Over the years, the simple construction and design has remained the same, but the materiality, the thickness of the cushion and general detailing has changed with the trends. The one I was after, and has now found, is from the late 60s, I know this because we had it back home when I was a baby. It has a black leather cushion and the wood is palisander, typical for that era. I love the way the whole design concept lies in the simple construction. Isn't it gorgeous? I'm SO happy I found it!! The daybeds in the background are also norwegian 60s design, the same ones that we had in my toddler years, I'm a hopeless nostalgic...



This weekends' catch

After a bit of a dry spell as far as thrifting is concerned, things seem to be picking up a bit. This Saturday I found some great stuff at two of my local thrift stores. The first little beauties that caught my eye were these little Ultima Thule glasses, I think they're meant for schnaps. We don't drink a lot of that here, but especially the men in my family like some aquavit with their Christmas dinner, and these will be perfect. I absolutely LOVE this series by the great Tapio Wirkkala, and pick up everything I find. So far, I only have the dessert bowls and these two, but hopefully some pieces will turn up soon. The tumblers are high on my wish list, they look so amazing with water and ice cubes.

These are some lovely glass pieces. The one in the back to the left is a full two kilos! I have no idea about the origin of these three, but the bowl in the front is a typical scandinavian 60s design. The vase in the back to the right has a bit of a 70s vibe. Love the heavy base with the bubble!
The Rocket- vase is a swedish mid- century design from the 60s, by artist Inge Samuelson for Sea glasbruk. It came in various colors, this one is a smoky grey.
This Haldensleben vase may be my most handsome West german so far!
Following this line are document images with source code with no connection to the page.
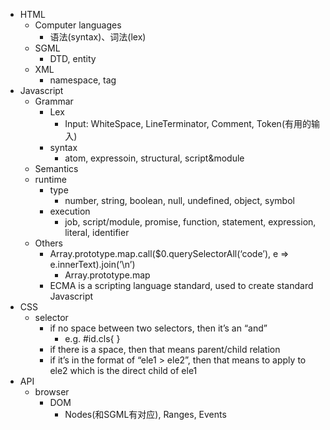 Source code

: 
*   HTML
    *   Computer languages
        *   语法(syntax)、词法(lex)
    *   SGML
        *   DTD, entity
    *   XML
        *   namespace, tag
*   Javascript
    *   Grammar
        *   Lex
            *   Input: WhiteSpace, LineTerminator, Comment, Token(有用的输入)
        *   syntax
            *   atom, expressoin, structural, script&module
    *   Semantics
    *   runtime
        *   type
            *   number, string, boolean, null, undefined, object, symbol
        *   execution
            *   job, script/module, promise, function, statement, expression, literal, identifier
    *   Others
        *   Array.prototype.map.call($0.querySelectorAll(‘code’), e => e.innerText).join(’\n’)
            *   Array.prototype.map
        *   ECMA is a scripting language standard, used to create standard Javascript
*   CSS
    *   selector
        *   if no space between two selectors, then it’s an “and”
            *   e.g. #id.cls{ }
        *   if there is a space, then that means parent/child relation
        *   if it’s in the format of “ele1 > ele2”, then that means to apply to ele2 which is the direct child of ele1
*   API
    *   browser
        *   DOM
            *   Nodes(和SGML有对应), Ranges, Events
I was so thrilled to find it, I think it's a gorgeous piece. It fits perfectly in my neutral- toned little collection, I'll definitly look for more pieces within this color range. (The other two are Scheurich)
Moving on to the second store, I was equally thrilled to find this gorgeous ceramic lamp. Isn't it great? I don't know who made it, but I'm pretty sure it's norwegian and made in the 60s. It has the most amazing red glaze, with hints of dark brown to accentuate the shape and some yellow close to the top. The shop owner pulled out a couple of Scheurich vases from the back just as I was leaving, saying she thought they might match my new lamp, and boy was she right!!! The red one has the Inka pattern, the beige one I haven't seen before. I was a bit sceptical at first of this one, but fell for the flower and how they look together.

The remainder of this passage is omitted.